The Battle Of The Somme Was One Of The Bloodiest Battles In Human History

 
 

The Battle of the Somme is one of the bloodiest battles in human history. Lasting three and a half months, it was one of the most destructive periods of fighting in the First World War.

Here are some facts about that battle.

Conscripts Versus Volunteers

France and Germany had used conscription before the war. Young men in both countries spent compulsory time in the armed services before returning to civilian life. As a result, there was a large pool of experienced soldiers to draw on when raising the vast armies the war consumed.

The British were in a different position. Not having made use of large-scale conscription, their armies at the Somme were made up of volunteers receiving their first taste of Army life. The majority of the fighting took place between British and German troops. As a result, the Allies were at a disadvantage, fielding inexperienced men against experienced ones.

Colonial Veterans

The British did have experienced troops from their overseas territories. The Indian Army provided professional soldiers. Australians and New Zealanders from the ANZAC fighting force, bloodied by the bitter fighting at Gallipoli, brought experience and courage. Canadians who had served at Ypres meant some men knew what was involved in fighting on the Western Front.

Well Dug in Germans

By the time of the Battle, the front lines in the area had been stable for over a year. The Germans, who were taking a more defensive approach to the Western Front, made good use of the time. They had three layers of trench lines; concrete bunkers dug deep into the ground, and extensive maps of the local terrain. They understood where an attack was likely to come against them and therefore where a British bombardment would fall.

Young British soldiers with Officers, 1916

Young British soldiers with Officers, 1916

Conflicting Approaches

British tactics at the Somme were a compromise.

By 1916, the British had adopted a French tactic. Troops moved forward in waves, each one moving through its predecessors while they consolidated their hold on the ground that had been taken. In this way, each advance was made by fresh troops. General Sir Henry Rawlinson, whose Fourth Army formed the heart of the British advance, believed the tactic was too sophisticated for his inexperienced troops. He advocated a simpler advance.
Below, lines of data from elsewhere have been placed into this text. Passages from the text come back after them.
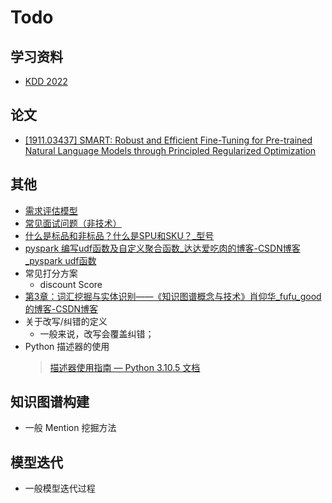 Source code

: Todo
===

## 学习资料
- [KDD 2022](./_archives/2022/06/KDD2022.md)


## 论文
- [[1911.03437] SMART: Robust and Efficient Fine-Tuning for Pre-trained Natural Language Models through Principled Regularized Optimization](https://arxiv.org/abs/1911.03437)


## 其他
- [需求评估模型](./_archives/2022/06/需求评估模型.md)
- [常见面试问题（非技术）](./_archives/2022/06/常见面试问题（非技术）.md)
- [什么是标品和非标品？什么是SPU和SKU？_型号](https://www.sohu.com/a/281084582_100107728)
- [pyspark 编写udf函数及自定义聚合函数_达达爱吃肉的博客-CSDN博客_pyspark udf函数](https://blog.csdn.net/weixin_44706915/article/details/114131369)
- 常见打分方案
    - discount Score
    <!-- https://confluence.shopee.io/pages/viewpage.action?pageId=1225857662 -->
- [第3章：词汇挖掘与实体识别——《知识图谱概念与技术》肖仰华_fufu_good的博客-CSDN博客](https://blog.csdn.net/fufu_good/article/details/104216156)
- 关于改写/纠错的定义
    - 一般来说，改写会覆盖纠错；
- Python 描述器的使用
    > [描述器使用指南 — Python 3.10.5 文档](https://docs.python.org/zh-cn/3/howto/descriptor.html)

## 知识图谱构建
- 一般 Mention 挖掘方法


## 模型迭代
- 一般模型迭代过程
Rawlinson differed from Field Marshal Haig, the overall British Commander, in two other aspects of the plan. Firstly, Rawlinson promoted a “bite and hold” approach, making and consolidating small advances. Haig, by contrast, sought a large advance to make a breakthrough. Rawlinson wanted a massive bombardment to soften up the Germans, while Haig thought that would remove any element of surprise.

Haig believed in letting officers on the ground take responsibility for their area. As a result, the Somme tactics were a mixture of Haig’s grand objectives and Rawlinson’s more cautious approach.
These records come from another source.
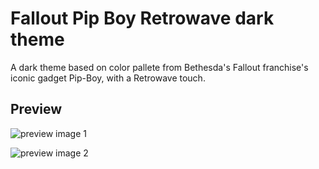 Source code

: # Fallout Pip Boy Retrowave dark theme

A dark theme based on color pallete from Bethesda's Fallout franchise's iconic gadget Pip-Boy, with a Retrowave touch.

## Preview

![preview image 1](https://?)

![preview image 2](https://?) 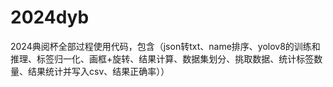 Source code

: # 2024dyb
2024典阅杯全部过程使用代码，包含（json转txt、name排序、yolov8的训练和推理、标签归一化、画框+旋转、结果计算、数据集划分、挑取数据、统计标签数量、结果统计并写入csv、结果正确率））
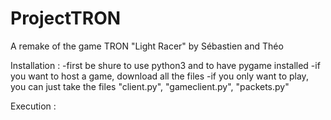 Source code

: # ProjectTRON
A remake of the game TRON "Light Racer" by Sébastien and Théo

Installation :
    -first be shure to use python3 and to have pygame installed
    -if you want to host a game, download all the files
    -if you only want to play, you can just take the files "client.py", "gameclient.py", "packets.py"

Execution : 
     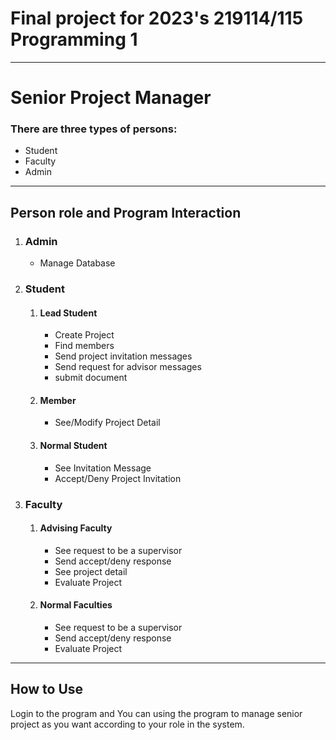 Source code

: # Final project for 2023's 219114/115 Programming 1

---
# Senior Project Manager
### There are three types of persons:
- Student
- Faculty
- Admin
---

## Person role and Program Interaction

1. ### Admin
   - Manage Database
2. ### Student
   1. #### Lead Student
      - Create Project
      - Find members
      - Send project invitation messages
      - Send request for advisor messages
      - submit document
   2. #### Member
      - See/Modify Project Detail
   3. #### Normal Student
      - See Invitation Message
      - Accept/Deny Project Invitation
3. ### Faculty
   1. #### Advising Faculty
      - See request to be a supervisor
      - Send accept/deny response
      - See project detail
      - Evaluate Project
   2. #### Normal Faculties
      - See request to be a supervisor
      - Send accept/deny response
      - Evaluate Project
---
## How to Use
Login to the program and You can using the program to manage senior project as you want
according to your role in the system.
Massive but Ineffective Bombardment

Before their attack, the British bombarded the German trenches for a week. Despite Rawlinson’s intentions, this did not break the defenders. The British did not have enough guns. They did not have enough of the right kind of shells, and many turned out to be duds. They did not know about the deep German bunkers, and so did not take them into account.

After all the shelling, the Germans were still ready to defend their trenches.

Silence as the Signal

On the morning of July 1, 1916, the British detonated massive explosions under key German positions. When the fallout cleared, British troops emerged from their trenches, ready to advance.
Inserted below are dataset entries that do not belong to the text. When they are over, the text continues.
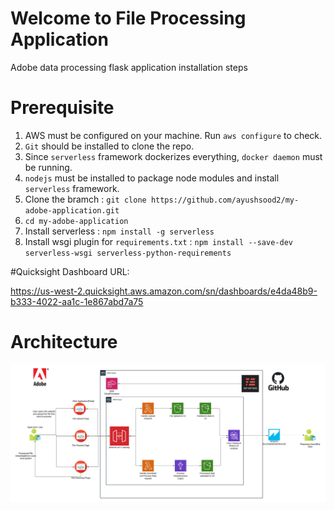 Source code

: # Welcome to File Processing Application 
Adobe data processing flask application installation steps

# Prerequisite
1. AWS must be configured on your machine. Run `aws configure` to check.
2. `Git` should be installed to clone the repo.
3. Since `serverless` framework dockerizes everything, `docker daemon` must be running. 
4. `nodejs` must be installed to package node modules and install `serverless` framework.
5. Clone the bramch : `git clone https://github.com/ayushsood2/my-adobe-application.git`
6. `cd my-adobe-application`
7. Install serverless : `npm install -g serverless`
8. Install wsgi plugin for `requirements.txt` : `npm install --save-dev serverless-wsgi serverless-python-requirements `

#Quicksight Dashboard URL:

https://us-west-2.quicksight.aws.amazon.com/sn/dashboards/e4da48b9-b333-4022-aa1c-1e867abd7a75


# Architecture

![Image](https://github.com/ayushsood2/my-adobe-application/blob/main/Adobe%20Challenge%20Architecture.jpeg)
Knowing from previous bombardments that an attack was coming, the Germans recognized the silence of the artillery as a signal that the time had come. They hurried from their bunkers and took up positions to fight.

Explosion of the Hawthorne ridge mine, 1 July 1916.

Explosion of the Hawthorne ridge mine, 1 July 1916.

The Tyneside Losses

As the German guns opened up, the British took devastating losses. 3,000 men of the Tyneside Irish set out during the initial advance. By the end of the first day, less than 50 of them could still fight.

Filming the War

Geoffrey Malins, the first official British War Office Cinematographer, was on hand to film the attack. Before the first advances, he shot footage of the Lancashire Fusiliers crouching in trenches ready to go over the top. He then got back to the lines in time to film the massive mine that was detonated beneath Hawthorn Redoubt, footage that would become famous. Although there to observe, Malins was almost hit several times.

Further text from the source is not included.